Below are several records. Retype exactly those lines running from the one with "## 🎨 Clarity Improvements by Document" through the one with "- ✅ Direct link to Visual Guide", end lines included, and no others.

--- STORED DATA ---

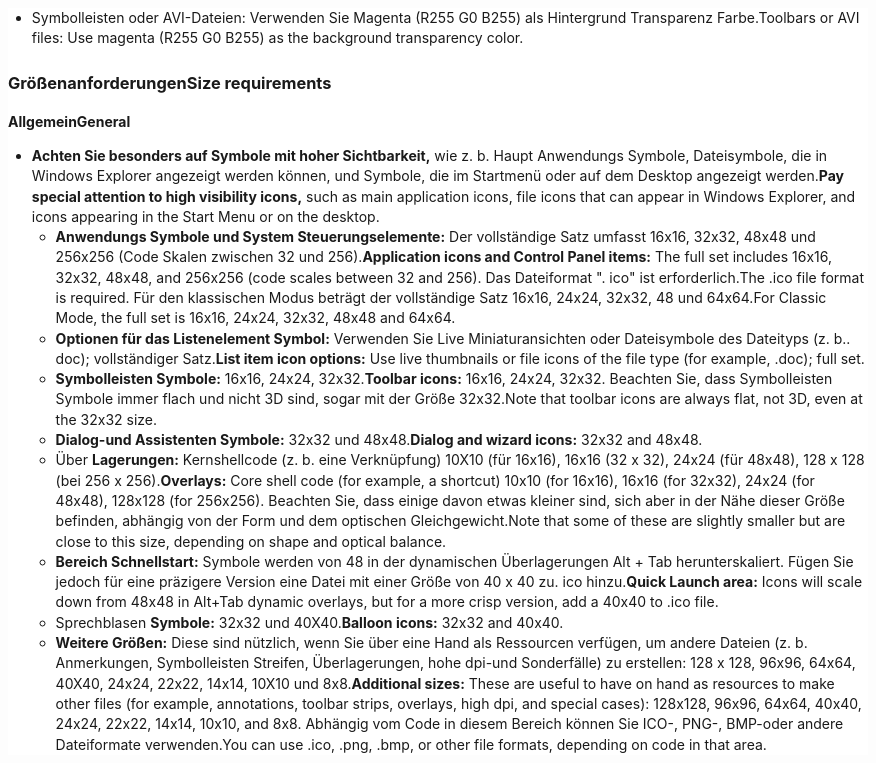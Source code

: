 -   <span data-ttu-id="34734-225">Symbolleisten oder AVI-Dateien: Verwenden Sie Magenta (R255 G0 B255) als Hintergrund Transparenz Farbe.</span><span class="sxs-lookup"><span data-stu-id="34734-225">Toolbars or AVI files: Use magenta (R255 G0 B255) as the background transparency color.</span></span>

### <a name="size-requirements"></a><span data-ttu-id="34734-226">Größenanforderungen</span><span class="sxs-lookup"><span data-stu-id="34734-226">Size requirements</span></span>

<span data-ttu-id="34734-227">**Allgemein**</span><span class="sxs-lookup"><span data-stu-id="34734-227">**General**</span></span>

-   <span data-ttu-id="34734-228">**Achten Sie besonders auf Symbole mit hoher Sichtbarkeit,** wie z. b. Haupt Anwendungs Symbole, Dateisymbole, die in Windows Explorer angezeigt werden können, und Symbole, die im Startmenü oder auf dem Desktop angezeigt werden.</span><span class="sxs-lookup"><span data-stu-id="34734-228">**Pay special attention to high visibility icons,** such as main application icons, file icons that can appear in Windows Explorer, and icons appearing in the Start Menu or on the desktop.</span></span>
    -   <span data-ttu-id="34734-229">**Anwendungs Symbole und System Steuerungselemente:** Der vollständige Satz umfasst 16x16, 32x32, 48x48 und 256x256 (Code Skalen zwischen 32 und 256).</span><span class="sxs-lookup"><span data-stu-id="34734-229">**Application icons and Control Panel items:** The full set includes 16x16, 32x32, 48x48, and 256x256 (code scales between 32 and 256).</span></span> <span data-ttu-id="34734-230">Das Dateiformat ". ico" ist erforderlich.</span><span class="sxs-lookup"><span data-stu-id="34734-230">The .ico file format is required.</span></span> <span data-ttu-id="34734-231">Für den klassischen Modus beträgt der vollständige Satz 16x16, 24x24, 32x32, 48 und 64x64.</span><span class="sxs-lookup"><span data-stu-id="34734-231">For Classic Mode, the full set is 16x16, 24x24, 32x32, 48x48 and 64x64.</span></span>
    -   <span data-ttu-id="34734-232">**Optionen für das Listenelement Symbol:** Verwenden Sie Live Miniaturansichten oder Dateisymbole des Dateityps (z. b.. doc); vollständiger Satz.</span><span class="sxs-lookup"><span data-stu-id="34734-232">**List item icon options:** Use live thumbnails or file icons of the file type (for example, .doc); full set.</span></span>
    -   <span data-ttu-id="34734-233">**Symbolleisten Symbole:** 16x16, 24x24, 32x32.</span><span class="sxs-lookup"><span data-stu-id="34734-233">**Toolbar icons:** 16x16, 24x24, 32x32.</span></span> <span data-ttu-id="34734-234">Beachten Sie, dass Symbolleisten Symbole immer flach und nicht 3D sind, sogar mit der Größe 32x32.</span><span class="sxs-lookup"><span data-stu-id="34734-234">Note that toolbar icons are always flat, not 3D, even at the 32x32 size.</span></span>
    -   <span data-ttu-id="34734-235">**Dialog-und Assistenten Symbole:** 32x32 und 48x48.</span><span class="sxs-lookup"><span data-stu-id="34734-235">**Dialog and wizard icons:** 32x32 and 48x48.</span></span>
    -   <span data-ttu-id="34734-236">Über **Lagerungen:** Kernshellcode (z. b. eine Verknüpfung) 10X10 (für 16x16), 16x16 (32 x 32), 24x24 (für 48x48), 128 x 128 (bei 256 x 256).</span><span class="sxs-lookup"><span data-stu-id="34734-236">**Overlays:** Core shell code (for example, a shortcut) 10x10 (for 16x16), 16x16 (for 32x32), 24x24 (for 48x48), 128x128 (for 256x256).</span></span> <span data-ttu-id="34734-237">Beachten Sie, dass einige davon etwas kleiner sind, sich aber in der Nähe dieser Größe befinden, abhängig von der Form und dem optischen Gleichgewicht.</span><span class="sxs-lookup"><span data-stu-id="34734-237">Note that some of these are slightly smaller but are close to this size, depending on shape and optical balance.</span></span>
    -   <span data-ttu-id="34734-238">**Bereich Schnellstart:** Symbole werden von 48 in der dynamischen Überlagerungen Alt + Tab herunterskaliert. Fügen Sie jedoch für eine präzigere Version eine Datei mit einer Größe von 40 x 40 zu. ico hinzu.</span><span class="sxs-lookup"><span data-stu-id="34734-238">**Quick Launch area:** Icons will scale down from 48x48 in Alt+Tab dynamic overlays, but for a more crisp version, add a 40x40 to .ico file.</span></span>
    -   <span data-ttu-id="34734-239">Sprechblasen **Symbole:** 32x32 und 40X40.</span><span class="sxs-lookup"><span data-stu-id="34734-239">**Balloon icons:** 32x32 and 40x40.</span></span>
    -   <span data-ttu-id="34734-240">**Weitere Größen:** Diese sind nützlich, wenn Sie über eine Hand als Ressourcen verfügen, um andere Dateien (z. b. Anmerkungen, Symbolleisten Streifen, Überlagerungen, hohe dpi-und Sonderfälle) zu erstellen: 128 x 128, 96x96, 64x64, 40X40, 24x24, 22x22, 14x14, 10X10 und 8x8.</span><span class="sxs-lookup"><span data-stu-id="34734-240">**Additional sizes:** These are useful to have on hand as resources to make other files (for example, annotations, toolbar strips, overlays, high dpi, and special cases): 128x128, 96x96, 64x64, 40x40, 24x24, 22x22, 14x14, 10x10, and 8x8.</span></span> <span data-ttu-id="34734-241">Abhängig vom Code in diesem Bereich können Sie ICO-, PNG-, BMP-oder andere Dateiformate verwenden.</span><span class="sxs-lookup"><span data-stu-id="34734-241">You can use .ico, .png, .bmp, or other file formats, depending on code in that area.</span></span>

---
--- STORED DATA ---

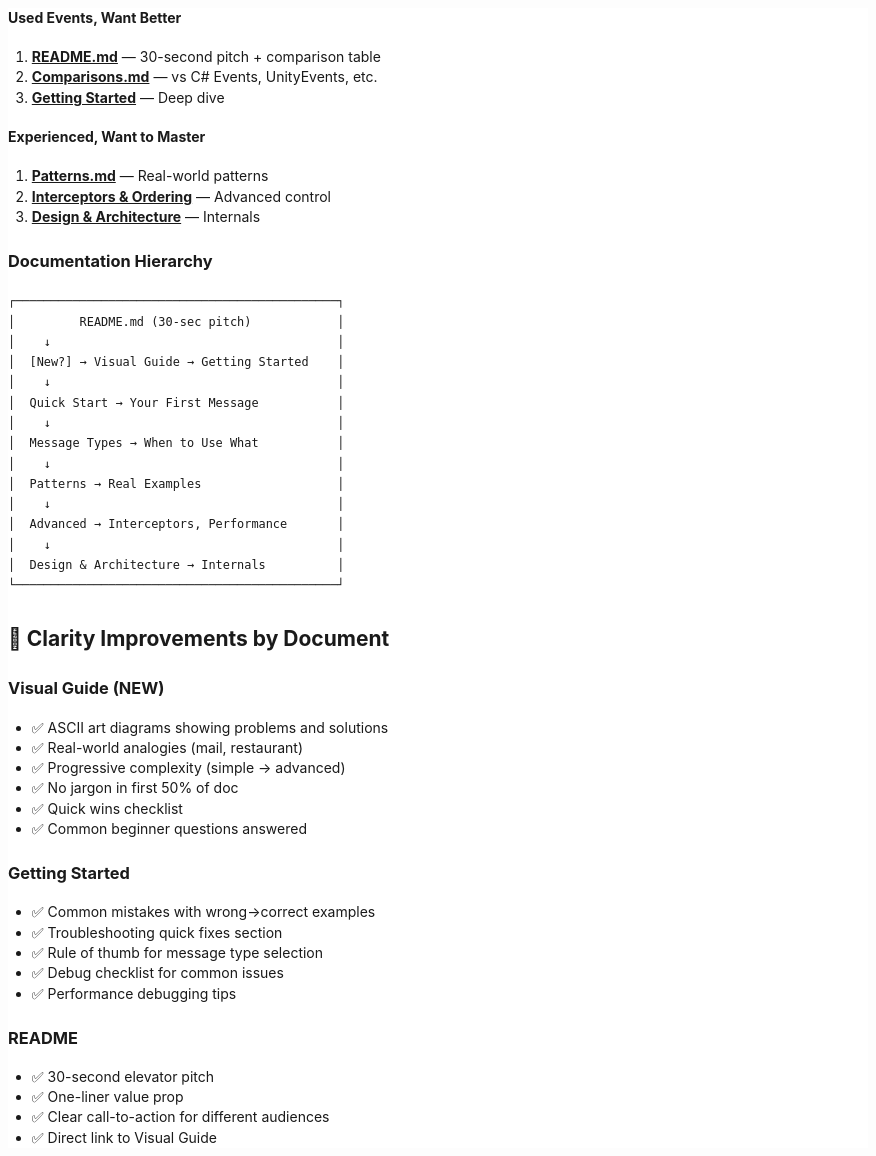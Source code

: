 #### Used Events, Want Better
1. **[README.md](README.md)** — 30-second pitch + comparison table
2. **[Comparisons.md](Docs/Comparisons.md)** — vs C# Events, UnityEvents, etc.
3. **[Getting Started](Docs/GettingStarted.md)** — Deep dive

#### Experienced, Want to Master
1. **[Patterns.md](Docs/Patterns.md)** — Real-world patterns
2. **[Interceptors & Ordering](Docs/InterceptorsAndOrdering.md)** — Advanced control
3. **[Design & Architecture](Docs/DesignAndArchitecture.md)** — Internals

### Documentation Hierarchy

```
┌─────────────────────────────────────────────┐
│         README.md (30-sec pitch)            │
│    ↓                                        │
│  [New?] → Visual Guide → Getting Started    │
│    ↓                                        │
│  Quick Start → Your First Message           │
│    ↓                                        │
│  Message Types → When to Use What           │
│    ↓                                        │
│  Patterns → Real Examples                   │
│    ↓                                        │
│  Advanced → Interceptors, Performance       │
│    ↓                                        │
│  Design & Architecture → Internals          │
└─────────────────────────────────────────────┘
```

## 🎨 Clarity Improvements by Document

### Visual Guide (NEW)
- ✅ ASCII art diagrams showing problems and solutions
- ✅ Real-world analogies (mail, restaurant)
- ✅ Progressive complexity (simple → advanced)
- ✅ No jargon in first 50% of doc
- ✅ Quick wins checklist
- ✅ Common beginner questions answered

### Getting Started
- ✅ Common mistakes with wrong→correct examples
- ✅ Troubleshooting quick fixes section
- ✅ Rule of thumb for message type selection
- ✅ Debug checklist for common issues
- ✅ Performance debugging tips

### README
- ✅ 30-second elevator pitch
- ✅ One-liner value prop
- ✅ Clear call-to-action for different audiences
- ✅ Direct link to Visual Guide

---

| COMPLETED EXERCISE |
## 🎨 Clarity Improvements by Document

### Visual Guide (NEW)
- ✅ ASCII art diagrams showing problems and solutions
- ✅ Real-world analogies (mail, restaurant)
- ✅ Progressive complexity (simple → advanced)
- ✅ No jargon in first 50% of doc
- ✅ Quick wins checklist
- ✅ Common beginner questions answered

### Getting Started
- ✅ Common mistakes with wrong→correct examples
- ✅ Troubleshooting quick fixes section
- ✅ Rule of thumb for message type selection
- ✅ Debug checklist for common issues
- ✅ Performance debugging tips

### README
- ✅ 30-second elevator pitch
- ✅ One-liner value prop
- ✅ Clear call-to-action for different audiences
- ✅ Direct link to Visual Guide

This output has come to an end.